Up to and including the line with "Wenli Zhang, Kun", please reproduce the lines below exactly, beginning with the first.
───── Supplied entries ─────
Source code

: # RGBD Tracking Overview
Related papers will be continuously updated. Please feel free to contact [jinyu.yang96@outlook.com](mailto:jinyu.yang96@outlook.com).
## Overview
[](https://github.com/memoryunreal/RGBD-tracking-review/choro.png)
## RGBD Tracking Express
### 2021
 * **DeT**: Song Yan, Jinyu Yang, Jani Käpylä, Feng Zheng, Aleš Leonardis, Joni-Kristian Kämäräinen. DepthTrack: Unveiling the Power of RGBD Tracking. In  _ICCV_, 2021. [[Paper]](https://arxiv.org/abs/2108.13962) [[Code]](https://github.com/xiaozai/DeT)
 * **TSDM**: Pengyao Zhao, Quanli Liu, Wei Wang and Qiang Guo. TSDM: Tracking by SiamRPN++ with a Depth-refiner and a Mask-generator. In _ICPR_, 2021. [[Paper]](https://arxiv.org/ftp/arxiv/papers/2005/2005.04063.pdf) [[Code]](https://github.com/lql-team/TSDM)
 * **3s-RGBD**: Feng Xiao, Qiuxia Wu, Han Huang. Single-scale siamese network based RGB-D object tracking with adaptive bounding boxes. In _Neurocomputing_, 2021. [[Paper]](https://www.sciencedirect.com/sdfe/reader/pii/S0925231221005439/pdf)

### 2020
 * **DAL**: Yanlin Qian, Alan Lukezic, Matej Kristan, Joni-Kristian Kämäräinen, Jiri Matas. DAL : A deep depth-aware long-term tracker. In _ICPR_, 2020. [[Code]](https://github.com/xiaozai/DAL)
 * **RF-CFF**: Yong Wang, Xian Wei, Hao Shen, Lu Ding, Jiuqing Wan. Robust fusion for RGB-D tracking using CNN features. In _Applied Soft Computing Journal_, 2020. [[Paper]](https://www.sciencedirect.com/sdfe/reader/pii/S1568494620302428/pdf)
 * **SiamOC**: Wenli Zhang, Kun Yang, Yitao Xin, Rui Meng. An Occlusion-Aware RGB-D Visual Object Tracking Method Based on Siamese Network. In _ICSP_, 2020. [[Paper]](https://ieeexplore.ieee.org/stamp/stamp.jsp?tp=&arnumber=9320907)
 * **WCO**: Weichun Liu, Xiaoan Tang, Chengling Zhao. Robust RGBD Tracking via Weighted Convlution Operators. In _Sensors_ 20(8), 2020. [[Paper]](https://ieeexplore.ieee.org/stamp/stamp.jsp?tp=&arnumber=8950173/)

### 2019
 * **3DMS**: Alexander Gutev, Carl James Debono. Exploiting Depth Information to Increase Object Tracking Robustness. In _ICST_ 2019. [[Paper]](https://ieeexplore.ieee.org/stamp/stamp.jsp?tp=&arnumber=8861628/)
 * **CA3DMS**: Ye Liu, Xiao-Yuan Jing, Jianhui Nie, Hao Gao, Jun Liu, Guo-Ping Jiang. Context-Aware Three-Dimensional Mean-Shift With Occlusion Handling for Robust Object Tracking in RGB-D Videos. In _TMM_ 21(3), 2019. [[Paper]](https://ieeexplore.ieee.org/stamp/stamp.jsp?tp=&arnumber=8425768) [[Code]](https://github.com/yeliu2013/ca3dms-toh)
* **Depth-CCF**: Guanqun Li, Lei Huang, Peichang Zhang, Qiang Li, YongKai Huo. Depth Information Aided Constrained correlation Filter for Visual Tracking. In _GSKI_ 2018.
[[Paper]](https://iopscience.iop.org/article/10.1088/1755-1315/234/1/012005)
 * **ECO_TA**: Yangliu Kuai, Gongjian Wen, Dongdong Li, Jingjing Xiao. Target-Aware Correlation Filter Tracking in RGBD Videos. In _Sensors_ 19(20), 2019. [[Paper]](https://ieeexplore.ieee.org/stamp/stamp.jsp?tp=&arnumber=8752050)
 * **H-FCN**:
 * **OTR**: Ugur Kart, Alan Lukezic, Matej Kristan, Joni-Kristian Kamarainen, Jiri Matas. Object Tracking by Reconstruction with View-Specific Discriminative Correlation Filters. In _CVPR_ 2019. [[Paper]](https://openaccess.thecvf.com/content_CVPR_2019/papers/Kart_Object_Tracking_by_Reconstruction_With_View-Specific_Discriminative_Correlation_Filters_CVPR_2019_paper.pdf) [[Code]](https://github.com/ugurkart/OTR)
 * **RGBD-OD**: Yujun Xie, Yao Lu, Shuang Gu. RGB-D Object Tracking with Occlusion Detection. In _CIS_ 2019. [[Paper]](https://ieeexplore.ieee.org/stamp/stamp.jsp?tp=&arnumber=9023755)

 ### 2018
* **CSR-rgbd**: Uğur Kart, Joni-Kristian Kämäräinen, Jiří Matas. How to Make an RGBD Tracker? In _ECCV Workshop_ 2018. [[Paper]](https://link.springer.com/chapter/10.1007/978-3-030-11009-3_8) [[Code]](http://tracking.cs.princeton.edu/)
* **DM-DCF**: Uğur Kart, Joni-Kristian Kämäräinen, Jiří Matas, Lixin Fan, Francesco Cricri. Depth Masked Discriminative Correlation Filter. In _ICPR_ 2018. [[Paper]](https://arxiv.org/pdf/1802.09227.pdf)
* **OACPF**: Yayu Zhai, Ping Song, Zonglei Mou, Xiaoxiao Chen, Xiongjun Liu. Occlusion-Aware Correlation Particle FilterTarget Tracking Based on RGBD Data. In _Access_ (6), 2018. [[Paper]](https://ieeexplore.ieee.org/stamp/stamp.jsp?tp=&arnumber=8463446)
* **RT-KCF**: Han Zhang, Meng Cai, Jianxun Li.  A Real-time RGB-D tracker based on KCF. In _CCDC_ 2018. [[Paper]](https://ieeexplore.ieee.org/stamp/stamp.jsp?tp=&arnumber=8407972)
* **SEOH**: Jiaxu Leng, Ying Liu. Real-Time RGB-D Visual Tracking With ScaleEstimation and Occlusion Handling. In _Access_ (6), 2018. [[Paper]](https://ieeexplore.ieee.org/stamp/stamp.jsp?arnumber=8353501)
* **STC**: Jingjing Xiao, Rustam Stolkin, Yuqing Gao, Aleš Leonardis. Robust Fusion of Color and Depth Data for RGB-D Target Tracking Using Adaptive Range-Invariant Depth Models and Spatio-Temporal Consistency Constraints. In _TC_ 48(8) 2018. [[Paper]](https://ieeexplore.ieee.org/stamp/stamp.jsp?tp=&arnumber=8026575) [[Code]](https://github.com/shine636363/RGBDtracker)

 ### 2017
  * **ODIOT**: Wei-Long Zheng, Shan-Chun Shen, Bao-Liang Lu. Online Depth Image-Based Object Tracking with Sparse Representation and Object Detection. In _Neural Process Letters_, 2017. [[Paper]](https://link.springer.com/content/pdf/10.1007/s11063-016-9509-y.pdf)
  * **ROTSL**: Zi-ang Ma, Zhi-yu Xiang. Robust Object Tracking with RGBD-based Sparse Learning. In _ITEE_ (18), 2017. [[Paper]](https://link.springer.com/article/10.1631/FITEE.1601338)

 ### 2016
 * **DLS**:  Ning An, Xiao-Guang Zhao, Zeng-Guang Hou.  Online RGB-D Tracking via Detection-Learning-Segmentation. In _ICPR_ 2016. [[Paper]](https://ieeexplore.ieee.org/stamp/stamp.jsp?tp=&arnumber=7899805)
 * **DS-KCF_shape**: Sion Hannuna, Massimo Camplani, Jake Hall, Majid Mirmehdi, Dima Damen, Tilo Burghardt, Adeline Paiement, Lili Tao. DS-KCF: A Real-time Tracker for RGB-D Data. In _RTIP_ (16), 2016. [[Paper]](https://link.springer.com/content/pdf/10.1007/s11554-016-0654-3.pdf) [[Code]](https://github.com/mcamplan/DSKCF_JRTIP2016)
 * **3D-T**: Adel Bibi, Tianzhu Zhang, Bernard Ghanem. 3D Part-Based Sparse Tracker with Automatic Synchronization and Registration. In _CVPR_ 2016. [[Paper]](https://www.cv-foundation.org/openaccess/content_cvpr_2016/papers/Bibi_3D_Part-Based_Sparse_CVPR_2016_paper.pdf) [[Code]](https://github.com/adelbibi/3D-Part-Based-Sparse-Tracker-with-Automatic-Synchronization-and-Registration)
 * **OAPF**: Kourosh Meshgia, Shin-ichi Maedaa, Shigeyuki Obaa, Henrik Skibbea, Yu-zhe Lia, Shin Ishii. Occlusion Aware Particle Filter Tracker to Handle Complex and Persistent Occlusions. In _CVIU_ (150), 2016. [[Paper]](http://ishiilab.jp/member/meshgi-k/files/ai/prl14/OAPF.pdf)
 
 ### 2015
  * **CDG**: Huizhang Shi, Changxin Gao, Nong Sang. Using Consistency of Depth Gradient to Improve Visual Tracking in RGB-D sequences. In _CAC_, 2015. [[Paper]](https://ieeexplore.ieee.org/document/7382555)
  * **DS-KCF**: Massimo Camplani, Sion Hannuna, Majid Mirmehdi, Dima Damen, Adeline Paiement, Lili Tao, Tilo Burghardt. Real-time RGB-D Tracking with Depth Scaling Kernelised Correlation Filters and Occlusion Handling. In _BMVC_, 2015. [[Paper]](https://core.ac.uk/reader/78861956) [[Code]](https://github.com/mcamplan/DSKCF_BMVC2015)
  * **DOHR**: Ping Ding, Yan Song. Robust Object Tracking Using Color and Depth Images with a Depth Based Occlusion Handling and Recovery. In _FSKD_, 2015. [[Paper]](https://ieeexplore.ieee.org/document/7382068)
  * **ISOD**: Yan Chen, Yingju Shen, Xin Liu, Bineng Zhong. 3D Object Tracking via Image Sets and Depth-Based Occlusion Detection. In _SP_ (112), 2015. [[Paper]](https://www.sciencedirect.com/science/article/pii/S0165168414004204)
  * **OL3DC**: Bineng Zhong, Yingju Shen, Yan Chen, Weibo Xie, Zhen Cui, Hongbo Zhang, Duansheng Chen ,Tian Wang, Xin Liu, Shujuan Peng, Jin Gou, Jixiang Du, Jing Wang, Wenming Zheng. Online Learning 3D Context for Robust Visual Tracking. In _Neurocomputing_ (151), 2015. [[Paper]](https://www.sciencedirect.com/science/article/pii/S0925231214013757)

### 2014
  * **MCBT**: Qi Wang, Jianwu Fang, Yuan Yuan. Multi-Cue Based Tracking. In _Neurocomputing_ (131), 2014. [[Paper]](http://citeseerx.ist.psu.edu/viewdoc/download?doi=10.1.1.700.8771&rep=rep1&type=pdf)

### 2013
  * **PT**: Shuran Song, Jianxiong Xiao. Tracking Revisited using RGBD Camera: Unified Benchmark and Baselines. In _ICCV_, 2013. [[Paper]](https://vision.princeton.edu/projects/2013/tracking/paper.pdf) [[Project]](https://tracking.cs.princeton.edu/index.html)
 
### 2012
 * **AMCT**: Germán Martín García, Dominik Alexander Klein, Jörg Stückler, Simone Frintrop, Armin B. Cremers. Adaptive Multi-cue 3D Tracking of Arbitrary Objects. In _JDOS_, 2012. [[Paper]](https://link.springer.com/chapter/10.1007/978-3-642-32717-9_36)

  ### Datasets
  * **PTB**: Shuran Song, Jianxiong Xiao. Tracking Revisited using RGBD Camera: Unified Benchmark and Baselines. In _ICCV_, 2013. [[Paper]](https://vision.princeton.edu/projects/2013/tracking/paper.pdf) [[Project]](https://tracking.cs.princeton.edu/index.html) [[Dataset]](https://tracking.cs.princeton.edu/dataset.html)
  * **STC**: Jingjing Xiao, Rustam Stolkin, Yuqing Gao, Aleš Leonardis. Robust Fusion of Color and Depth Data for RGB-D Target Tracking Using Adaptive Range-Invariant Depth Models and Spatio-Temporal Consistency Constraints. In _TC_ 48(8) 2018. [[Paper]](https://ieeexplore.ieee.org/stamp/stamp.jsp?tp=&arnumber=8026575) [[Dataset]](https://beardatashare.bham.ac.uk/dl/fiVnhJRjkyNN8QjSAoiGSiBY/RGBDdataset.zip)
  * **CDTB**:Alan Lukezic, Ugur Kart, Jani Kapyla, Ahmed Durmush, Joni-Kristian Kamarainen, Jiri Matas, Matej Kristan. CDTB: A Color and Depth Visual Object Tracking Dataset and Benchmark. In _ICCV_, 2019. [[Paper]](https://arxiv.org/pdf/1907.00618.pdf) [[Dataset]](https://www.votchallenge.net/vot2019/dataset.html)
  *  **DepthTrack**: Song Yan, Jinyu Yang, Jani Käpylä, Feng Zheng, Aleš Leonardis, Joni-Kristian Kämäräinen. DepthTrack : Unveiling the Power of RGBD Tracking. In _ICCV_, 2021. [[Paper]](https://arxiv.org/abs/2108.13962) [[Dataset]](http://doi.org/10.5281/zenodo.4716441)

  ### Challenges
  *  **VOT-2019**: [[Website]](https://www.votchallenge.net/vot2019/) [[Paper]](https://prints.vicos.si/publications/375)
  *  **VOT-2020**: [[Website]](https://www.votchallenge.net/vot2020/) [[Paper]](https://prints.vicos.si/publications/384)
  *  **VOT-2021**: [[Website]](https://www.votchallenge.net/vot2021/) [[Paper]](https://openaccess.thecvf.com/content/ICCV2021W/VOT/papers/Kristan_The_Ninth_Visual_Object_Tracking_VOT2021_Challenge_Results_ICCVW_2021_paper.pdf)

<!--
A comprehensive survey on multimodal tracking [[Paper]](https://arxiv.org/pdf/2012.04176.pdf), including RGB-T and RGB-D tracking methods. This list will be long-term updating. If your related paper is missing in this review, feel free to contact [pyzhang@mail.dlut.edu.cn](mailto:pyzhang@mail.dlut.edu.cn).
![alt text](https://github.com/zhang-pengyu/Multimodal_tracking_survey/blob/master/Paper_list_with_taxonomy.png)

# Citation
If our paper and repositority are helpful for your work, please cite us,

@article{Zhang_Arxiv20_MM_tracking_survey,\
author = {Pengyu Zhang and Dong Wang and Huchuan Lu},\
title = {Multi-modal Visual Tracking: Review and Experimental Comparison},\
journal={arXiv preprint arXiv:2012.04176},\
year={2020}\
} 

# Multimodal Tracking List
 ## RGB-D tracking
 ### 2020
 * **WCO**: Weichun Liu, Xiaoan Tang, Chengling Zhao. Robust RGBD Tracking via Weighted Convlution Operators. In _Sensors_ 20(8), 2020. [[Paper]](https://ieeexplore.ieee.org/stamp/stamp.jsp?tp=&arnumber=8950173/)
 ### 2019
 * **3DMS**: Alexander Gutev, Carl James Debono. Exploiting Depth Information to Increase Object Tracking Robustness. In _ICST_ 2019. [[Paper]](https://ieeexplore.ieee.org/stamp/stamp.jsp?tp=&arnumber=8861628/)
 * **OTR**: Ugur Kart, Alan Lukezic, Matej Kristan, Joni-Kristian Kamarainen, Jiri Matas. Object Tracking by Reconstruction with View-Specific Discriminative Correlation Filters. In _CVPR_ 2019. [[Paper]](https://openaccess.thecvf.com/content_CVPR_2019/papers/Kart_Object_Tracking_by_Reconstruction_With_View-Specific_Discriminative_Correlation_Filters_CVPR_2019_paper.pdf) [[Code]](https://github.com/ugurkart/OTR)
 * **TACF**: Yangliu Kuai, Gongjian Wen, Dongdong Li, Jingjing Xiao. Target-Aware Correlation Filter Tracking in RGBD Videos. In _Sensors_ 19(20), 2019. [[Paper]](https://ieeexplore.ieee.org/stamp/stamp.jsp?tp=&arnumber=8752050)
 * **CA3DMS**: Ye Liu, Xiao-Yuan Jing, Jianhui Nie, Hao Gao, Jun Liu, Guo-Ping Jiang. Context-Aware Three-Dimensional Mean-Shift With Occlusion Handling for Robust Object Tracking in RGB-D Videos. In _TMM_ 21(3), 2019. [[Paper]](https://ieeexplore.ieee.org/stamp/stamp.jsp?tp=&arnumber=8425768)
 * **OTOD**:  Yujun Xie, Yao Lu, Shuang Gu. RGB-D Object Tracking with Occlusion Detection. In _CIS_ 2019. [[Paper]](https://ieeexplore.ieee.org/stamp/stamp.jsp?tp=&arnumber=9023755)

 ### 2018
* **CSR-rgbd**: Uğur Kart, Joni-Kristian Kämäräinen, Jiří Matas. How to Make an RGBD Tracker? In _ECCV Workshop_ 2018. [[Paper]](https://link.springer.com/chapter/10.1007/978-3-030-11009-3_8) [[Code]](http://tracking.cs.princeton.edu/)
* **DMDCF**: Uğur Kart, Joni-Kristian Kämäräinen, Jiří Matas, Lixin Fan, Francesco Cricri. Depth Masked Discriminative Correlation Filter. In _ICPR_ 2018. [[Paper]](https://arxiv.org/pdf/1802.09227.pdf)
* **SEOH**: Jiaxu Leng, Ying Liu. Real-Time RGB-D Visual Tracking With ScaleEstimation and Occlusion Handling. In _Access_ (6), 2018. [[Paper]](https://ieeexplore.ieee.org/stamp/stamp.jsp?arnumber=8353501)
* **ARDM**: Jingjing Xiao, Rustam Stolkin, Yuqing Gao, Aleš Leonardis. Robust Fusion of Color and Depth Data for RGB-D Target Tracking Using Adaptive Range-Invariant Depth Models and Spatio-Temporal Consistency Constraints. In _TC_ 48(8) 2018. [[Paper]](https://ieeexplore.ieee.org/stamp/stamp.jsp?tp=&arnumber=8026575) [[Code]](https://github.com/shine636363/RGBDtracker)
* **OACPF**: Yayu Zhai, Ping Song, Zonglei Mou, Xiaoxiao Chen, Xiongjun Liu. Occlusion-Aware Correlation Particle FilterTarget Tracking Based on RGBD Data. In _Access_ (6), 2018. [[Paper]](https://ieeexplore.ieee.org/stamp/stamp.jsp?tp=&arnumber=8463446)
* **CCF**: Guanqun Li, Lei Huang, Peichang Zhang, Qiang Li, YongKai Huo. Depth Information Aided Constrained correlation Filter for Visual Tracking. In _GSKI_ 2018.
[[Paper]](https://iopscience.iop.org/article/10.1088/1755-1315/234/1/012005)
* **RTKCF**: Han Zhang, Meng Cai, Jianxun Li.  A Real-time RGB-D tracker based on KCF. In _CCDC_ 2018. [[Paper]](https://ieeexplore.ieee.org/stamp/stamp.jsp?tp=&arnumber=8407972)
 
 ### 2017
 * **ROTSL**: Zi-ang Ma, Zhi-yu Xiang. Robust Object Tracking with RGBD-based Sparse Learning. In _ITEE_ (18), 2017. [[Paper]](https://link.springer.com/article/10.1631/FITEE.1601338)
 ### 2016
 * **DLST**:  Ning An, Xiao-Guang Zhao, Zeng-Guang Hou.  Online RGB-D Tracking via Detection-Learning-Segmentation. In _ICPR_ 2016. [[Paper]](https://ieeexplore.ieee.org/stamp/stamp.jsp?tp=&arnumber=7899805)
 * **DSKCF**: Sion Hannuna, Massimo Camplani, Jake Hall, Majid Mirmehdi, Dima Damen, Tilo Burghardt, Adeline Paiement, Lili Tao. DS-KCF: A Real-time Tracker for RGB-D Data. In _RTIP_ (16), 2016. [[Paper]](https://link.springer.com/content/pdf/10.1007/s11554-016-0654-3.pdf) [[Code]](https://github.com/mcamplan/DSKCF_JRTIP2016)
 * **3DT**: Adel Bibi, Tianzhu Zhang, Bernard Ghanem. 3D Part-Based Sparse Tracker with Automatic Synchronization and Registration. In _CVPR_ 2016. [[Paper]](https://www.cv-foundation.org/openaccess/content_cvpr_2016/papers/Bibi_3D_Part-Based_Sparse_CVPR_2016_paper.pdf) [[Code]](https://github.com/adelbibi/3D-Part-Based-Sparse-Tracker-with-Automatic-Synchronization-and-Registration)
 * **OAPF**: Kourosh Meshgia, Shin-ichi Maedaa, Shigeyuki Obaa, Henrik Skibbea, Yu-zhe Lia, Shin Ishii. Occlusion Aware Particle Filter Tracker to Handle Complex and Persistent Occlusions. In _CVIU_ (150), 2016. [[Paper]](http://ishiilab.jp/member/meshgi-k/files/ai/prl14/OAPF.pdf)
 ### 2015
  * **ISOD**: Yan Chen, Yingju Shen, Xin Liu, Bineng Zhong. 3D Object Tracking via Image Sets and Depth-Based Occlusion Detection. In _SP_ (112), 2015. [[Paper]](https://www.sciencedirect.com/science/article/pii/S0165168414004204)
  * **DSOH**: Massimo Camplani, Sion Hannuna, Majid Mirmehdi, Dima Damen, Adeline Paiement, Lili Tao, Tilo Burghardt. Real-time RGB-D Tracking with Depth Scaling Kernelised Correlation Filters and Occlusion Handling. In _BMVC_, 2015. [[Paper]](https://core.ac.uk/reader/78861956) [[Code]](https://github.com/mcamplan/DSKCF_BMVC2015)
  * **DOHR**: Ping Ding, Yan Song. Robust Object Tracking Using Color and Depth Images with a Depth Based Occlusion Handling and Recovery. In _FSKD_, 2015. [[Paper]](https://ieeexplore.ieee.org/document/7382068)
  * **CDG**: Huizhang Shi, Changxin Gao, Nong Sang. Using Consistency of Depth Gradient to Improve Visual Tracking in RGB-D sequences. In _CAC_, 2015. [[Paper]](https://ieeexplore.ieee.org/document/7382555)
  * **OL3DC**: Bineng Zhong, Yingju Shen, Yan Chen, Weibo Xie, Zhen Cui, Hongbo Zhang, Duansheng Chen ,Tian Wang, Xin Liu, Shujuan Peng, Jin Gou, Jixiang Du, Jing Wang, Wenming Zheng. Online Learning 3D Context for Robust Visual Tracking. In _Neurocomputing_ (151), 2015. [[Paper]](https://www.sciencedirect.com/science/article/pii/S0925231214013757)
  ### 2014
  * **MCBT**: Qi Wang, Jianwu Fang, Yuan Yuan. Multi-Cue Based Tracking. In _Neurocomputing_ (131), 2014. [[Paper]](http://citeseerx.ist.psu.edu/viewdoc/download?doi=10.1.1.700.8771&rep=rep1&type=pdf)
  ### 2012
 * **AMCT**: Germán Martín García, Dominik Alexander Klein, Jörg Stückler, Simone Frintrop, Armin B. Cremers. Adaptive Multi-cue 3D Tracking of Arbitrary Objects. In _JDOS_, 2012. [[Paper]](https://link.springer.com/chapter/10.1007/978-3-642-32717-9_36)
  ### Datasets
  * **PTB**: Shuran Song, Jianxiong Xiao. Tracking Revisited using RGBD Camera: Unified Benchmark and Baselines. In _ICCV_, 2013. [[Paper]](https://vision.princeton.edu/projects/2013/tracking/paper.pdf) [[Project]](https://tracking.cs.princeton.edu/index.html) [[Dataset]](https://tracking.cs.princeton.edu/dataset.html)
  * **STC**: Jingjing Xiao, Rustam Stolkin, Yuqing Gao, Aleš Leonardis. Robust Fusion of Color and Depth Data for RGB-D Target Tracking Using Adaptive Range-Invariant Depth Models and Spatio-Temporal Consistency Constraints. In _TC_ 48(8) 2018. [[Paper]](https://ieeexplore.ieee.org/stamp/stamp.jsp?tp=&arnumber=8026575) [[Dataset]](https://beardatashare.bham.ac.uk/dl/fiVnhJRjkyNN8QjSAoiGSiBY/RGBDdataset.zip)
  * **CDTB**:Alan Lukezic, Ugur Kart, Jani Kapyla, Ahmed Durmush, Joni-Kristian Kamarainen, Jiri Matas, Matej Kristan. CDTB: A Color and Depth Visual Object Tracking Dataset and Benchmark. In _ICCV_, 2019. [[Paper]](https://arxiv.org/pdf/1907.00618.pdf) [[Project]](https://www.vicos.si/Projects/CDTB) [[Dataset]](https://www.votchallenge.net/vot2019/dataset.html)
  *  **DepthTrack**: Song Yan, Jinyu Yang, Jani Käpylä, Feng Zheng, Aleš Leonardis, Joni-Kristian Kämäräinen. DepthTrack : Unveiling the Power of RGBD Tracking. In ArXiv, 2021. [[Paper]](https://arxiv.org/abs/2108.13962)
─────
◆ **The completed task**:
Source code

: # RGBD Tracking Overview
Related papers will be continuously updated. Please feel free to contact [jinyu.yang96@outlook.com](mailto:jinyu.yang96@outlook.com).
## Overview
[](https://github.com/memoryunreal/RGBD-tracking-review/choro.png)
## RGBD Tracking Express
### 2021
 * **DeT**: Song Yan, Jinyu Yang, Jani Käpylä, Feng Zheng, Aleš Leonardis, Joni-Kristian Kämäräinen. DepthTrack: Unveiling the Power of RGBD Tracking. In  _ICCV_, 2021. [[Paper]](https://arxiv.org/abs/2108.13962) [[Code]](https://github.com/xiaozai/DeT)
 * **TSDM**: Pengyao Zhao, Quanli Liu, Wei Wang and Qiang Guo. TSDM: Tracking by SiamRPN++ with a Depth-refiner and a Mask-generator. In _ICPR_, 2021. [[Paper]](https://arxiv.org/ftp/arxiv/papers/2005/2005.04063.pdf) [[Code]](https://github.com/lql-team/TSDM)
 * **3s-RGBD**: Feng Xiao, Qiuxia Wu, Han Huang. Single-scale siamese network based RGB-D object tracking with adaptive bounding boxes. In _Neurocomputing_, 2021. [[Paper]](https://www.sciencedirect.com/sdfe/reader/pii/S0925231221005439/pdf)

### 2020
 * **DAL**: Yanlin Qian, Alan Lukezic, Matej Kristan, Joni-Kristian Kämäräinen, Jiri Matas. DAL : A deep depth-aware long-term tracker. In _ICPR_, 2020. [[Code]](https://github.com/xiaozai/DAL)
 * **RF-CFF**: Yong Wang, Xian Wei, Hao Shen, Lu Ding, Jiuqing Wan. Robust fusion for RGB-D tracking using CNN features. In _Applied Soft Computing Journal_, 2020. [[Paper]](https://www.sciencedirect.com/sdfe/reader/pii/S1568494620302428/pdf)
 * **SiamOC**: Wenli Zhang, Kun Yang, Yitao Xin, Rui Meng. An Occlusion-Aware RGB-D Visual Object Tracking Method Based on Siamese Network. In _ICSP_, 2020. [[Paper]](https://ieeexplore.ieee.org/stamp/stamp.jsp?tp=&arnumber=9320907)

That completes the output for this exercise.